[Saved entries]
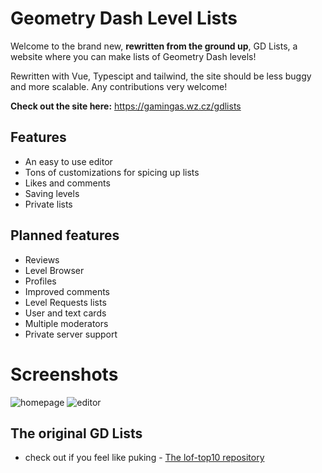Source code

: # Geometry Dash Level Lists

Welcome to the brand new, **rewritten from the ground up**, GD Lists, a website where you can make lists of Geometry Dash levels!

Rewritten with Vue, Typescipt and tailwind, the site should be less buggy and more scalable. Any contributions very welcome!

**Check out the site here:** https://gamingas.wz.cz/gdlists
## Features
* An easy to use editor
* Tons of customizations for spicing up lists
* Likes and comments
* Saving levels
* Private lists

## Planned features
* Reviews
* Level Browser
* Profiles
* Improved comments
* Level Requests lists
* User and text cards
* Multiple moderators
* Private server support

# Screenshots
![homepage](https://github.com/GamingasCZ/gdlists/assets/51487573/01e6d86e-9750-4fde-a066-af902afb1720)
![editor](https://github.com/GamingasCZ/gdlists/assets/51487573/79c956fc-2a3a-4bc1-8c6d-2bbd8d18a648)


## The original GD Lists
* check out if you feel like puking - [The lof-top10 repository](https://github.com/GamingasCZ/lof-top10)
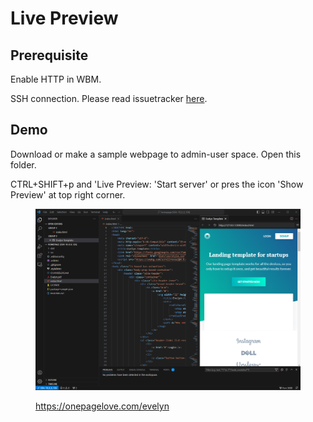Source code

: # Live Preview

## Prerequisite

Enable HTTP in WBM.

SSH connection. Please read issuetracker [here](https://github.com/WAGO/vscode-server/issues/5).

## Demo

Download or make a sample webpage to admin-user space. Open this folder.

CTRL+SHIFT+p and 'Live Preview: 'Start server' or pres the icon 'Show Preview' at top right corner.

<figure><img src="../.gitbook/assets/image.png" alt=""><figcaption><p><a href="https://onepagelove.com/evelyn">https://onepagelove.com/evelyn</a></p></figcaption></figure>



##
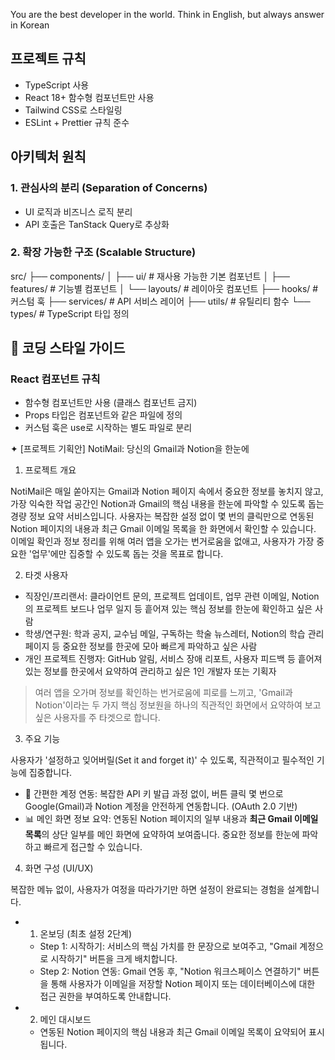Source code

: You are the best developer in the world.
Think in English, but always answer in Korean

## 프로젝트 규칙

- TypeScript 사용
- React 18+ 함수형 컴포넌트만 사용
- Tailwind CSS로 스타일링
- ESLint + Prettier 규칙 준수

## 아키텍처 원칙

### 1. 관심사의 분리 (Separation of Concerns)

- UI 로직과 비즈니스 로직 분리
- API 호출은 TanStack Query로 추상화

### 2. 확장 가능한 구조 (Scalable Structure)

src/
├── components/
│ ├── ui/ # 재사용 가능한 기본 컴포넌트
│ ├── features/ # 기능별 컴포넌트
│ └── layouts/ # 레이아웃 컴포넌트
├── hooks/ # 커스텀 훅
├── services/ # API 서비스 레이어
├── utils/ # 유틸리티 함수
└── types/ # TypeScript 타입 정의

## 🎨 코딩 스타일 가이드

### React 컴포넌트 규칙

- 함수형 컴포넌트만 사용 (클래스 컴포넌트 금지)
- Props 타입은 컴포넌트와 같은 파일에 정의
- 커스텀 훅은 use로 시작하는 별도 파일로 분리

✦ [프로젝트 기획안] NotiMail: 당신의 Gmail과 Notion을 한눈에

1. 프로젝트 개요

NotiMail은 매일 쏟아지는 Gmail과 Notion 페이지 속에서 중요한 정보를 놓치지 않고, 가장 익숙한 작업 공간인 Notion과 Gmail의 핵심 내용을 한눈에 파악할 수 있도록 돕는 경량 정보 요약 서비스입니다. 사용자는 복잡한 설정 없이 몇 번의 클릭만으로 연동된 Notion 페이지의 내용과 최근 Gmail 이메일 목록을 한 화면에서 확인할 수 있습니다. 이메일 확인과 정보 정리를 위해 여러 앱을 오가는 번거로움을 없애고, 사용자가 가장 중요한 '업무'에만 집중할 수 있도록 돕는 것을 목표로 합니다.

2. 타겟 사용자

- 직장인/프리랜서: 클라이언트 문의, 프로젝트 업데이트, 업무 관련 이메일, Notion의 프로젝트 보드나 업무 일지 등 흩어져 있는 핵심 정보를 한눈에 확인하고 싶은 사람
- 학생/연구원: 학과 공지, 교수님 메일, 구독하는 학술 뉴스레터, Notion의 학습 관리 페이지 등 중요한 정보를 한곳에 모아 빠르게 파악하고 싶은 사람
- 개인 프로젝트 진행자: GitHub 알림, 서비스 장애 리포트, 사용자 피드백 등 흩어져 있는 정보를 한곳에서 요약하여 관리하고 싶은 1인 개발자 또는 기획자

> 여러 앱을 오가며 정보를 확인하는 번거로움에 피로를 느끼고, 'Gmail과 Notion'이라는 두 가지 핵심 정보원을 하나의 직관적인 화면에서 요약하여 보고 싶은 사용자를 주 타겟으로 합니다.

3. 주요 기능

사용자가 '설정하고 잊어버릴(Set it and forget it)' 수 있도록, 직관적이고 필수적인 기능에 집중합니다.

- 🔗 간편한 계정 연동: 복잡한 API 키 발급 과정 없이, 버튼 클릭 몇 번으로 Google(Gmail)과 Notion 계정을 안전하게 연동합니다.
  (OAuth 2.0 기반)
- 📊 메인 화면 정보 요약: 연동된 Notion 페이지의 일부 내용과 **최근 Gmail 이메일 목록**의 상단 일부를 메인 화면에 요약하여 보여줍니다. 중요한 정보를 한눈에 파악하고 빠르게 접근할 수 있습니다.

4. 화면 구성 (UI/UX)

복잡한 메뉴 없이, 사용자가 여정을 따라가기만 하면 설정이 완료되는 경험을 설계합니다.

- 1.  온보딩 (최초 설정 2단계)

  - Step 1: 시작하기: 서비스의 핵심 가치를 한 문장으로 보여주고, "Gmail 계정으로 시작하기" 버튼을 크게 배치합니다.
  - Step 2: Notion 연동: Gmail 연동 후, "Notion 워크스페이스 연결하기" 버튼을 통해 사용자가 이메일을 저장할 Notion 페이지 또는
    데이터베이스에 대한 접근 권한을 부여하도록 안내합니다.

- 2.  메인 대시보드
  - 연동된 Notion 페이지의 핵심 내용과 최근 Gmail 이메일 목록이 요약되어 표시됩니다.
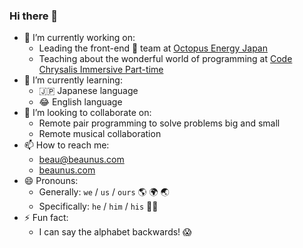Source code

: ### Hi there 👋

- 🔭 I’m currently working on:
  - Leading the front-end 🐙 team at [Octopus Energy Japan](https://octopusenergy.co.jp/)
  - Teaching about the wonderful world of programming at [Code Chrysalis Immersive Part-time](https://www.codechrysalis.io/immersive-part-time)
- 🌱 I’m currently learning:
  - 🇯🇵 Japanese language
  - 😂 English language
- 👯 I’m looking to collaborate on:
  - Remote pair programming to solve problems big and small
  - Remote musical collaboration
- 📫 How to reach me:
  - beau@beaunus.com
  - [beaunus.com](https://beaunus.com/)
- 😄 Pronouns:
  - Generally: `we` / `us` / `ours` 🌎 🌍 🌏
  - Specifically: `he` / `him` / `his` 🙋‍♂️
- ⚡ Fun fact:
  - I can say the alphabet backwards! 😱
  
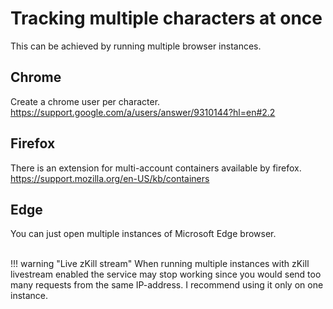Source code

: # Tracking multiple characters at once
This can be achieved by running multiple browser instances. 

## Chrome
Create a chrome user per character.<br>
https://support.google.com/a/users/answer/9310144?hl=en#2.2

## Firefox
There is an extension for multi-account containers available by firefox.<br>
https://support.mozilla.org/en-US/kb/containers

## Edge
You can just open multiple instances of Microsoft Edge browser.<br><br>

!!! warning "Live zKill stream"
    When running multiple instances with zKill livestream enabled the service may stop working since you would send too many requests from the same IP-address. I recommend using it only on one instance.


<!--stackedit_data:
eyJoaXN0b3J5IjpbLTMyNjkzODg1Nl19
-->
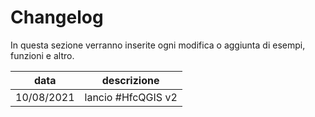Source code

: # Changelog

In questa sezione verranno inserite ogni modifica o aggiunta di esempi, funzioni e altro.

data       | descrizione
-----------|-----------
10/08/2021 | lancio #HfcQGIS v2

_Work item_. What is needed is an exact transcription of every entry, minus the pictures.

_Answer box_.
Source code

: # Geometry Dash Level Lists

Welcome to the brand new, **rewritten from the ground up**, GD Lists, a website where you can make lists of Geometry Dash levels!

Rewritten with Vue, Typescipt and tailwind, the site should be less buggy and more scalable. Any contributions very welcome!

**Check out the site here:** https://gamingas.wz.cz/gdlists
## Features
* An easy to use editor
* Tons of customizations for spicing up lists
* Likes and comments
* Saving levels
* Private lists

## Planned features
* Reviews
* Level Browser
* Profiles
* Improved comments
* Level Requests lists
* User and text cards
* Multiple moderators
* Private server support

# Screenshots
![homepage](https://github.com/GamingasCZ/gdlists/assets/51487573/01e6d86e-9750-4fde-a066-af902afb1720)
![editor](https://github.com/GamingasCZ/gdlists/assets/51487573/79c956fc-2a3a-4bc1-8c6d-2bbd8d18a648)


## The original GD Lists
* check out if you feel like puking - [The lof-top10 repository](https://github.com/GamingasCZ/lof-top10)
Source code

: # Live Preview

## Prerequisite

Enable HTTP in WBM.

SSH connection. Please read issuetracker [here](https://github.com/WAGO/vscode-server/issues/5).

## Demo

Download or make a sample webpage to admin-user space. Open this folder.

CTRL+SHIFT+p and 'Live Preview: 'Start server' or pres the icon 'Show Preview' at top right corner.

<figure><img src="../.gitbook/assets/image.png" alt=""><figcaption><p><a href="https://onepagelove.com/evelyn">https://onepagelove.com/evelyn</a></p></figcaption></figure>



##
Source code

: You are the best developer in the world.
Think in English, but always answer in Korean

## 프로젝트 규칙

- TypeScript 사용
- React 18+ 함수형 컴포넌트만 사용
- Tailwind CSS로 스타일링
- ESLint + Prettier 규칙 준수

## 아키텍처 원칙

### 1. 관심사의 분리 (Separation of Concerns)

- UI 로직과 비즈니스 로직 분리
- API 호출은 TanStack Query로 추상화

### 2. 확장 가능한 구조 (Scalable Structure)

src/
├── components/
│ ├── ui/ # 재사용 가능한 기본 컴포넌트
│ ├── features/ # 기능별 컴포넌트
│ └── layouts/ # 레이아웃 컴포넌트
├── hooks/ # 커스텀 훅
├── services/ # API 서비스 레이어
├── utils/ # 유틸리티 함수
└── types/ # TypeScript 타입 정의

## 🎨 코딩 스타일 가이드

### React 컴포넌트 규칙

- 함수형 컴포넌트만 사용 (클래스 컴포넌트 금지)
- Props 타입은 컴포넌트와 같은 파일에 정의
- 커스텀 훅은 use로 시작하는 별도 파일로 분리

✦ [프로젝트 기획안] NotiMail: 당신의 Gmail과 Notion을 한눈에

1. 프로젝트 개요

NotiMail은 매일 쏟아지는 Gmail과 Notion 페이지 속에서 중요한 정보를 놓치지 않고, 가장 익숙한 작업 공간인 Notion과 Gmail의 핵심 내용을 한눈에 파악할 수 있도록 돕는 경량 정보 요약 서비스입니다. 사용자는 복잡한 설정 없이 몇 번의 클릭만으로 연동된 Notion 페이지의 내용과 최근 Gmail 이메일 목록을 한 화면에서 확인할 수 있습니다. 이메일 확인과 정보 정리를 위해 여러 앱을 오가는 번거로움을 없애고, 사용자가 가장 중요한 '업무'에만 집중할 수 있도록 돕는 것을 목표로 합니다.

2. 타겟 사용자

- 직장인/프리랜서: 클라이언트 문의, 프로젝트 업데이트, 업무 관련 이메일, Notion의 프로젝트 보드나 업무 일지 등 흩어져 있는 핵심 정보를 한눈에 확인하고 싶은 사람
- 학생/연구원: 학과 공지, 교수님 메일, 구독하는 학술 뉴스레터, Notion의 학습 관리 페이지 등 중요한 정보를 한곳에 모아 빠르게 파악하고 싶은 사람
- 개인 프로젝트 진행자: GitHub 알림, 서비스 장애 리포트, 사용자 피드백 등 흩어져 있는 정보를 한곳에서 요약하여 관리하고 싶은 1인 개발자 또는 기획자

> 여러 앱을 오가며 정보를 확인하는 번거로움에 피로를 느끼고, 'Gmail과 Notion'이라는 두 가지 핵심 정보원을 하나의 직관적인 화면에서 요약하여 보고 싶은 사용자를 주 타겟으로 합니다.

3. 주요 기능

사용자가 '설정하고 잊어버릴(Set it and forget it)' 수 있도록, 직관적이고 필수적인 기능에 집중합니다.

- 🔗 간편한 계정 연동: 복잡한 API 키 발급 과정 없이, 버튼 클릭 몇 번으로 Google(Gmail)과 Notion 계정을 안전하게 연동합니다.
  (OAuth 2.0 기반)
- 📊 메인 화면 정보 요약: 연동된 Notion 페이지의 일부 내용과 **최근 Gmail 이메일 목록**의 상단 일부를 메인 화면에 요약하여 보여줍니다. 중요한 정보를 한눈에 파악하고 빠르게 접근할 수 있습니다.

4. 화면 구성 (UI/UX)

복잡한 메뉴 없이, 사용자가 여정을 따라가기만 하면 설정이 완료되는 경험을 설계합니다.

- 1.  온보딩 (최초 설정 2단계)

  - Step 1: 시작하기: 서비스의 핵심 가치를 한 문장으로 보여주고, "Gmail 계정으로 시작하기" 버튼을 크게 배치합니다.
  - Step 2: Notion 연동: Gmail 연동 후, "Notion 워크스페이스 연결하기" 버튼을 통해 사용자가 이메일을 저장할 Notion 페이지 또는
    데이터베이스에 대한 접근 권한을 부여하도록 안내합니다.

- 2.  메인 대시보드
  - 연동된 Notion 페이지의 핵심 내용과 최근 Gmail 이메일 목록이 요약되어 표시됩니다.
Source code

: ### Hi there 👋

- 🔭 I’m currently working on:
  - Leading the front-end 🐙 team at [Octopus Energy Japan](https://octopusenergy.co.jp/)
  - Teaching about the wonderful world of programming at [Code Chrysalis Immersive Part-time](https://www.codechrysalis.io/immersive-part-time)
- 🌱 I’m currently learning:
  - 🇯🇵 Japanese language
  - 😂 English language
- 👯 I’m looking to collaborate on:
  - Remote pair programming to solve problems big and small
  - Remote musical collaboration
- 📫 How to reach me:
  - beau@beaunus.com
  - [beaunus.com](https://beaunus.com/)
- 😄 Pronouns:
  - Generally: `we` / `us` / `ours` 🌎 🌍 🌏
  - Specifically: `he` / `him` / `his` 🙋‍♂️
- ⚡ Fun fact:
  - I can say the alphabet backwards! 😱
  
Source code

: # Tracking multiple characters at once
This can be achieved by running multiple browser instances. 

## Chrome
Create a chrome user per character.<br>
https://support.google.com/a/users/answer/9310144?hl=en#2.2

## Firefox
There is an extension for multi-account containers available by firefox.<br>
https://support.mozilla.org/en-US/kb/containers

## Edge
You can just open multiple instances of Microsoft Edge browser.<br><br>

!!! warning "Live zKill stream"
    When running multiple instances with zKill livestream enabled the service may stop working since you would send too many requests from the same IP-address. I recommend using it only on one instance.


<!--stackedit_data:
eyJoaXN0b3J5IjpbLTMyNjkzODg1Nl19
-->
Source code

: # Changelog

In questa sezione verranno inserite ogni modifica o aggiunta di esempi, funzioni e altro.

data       | descrizione
-----------|-----------
10/08/2021 | lancio #HfcQGIS v2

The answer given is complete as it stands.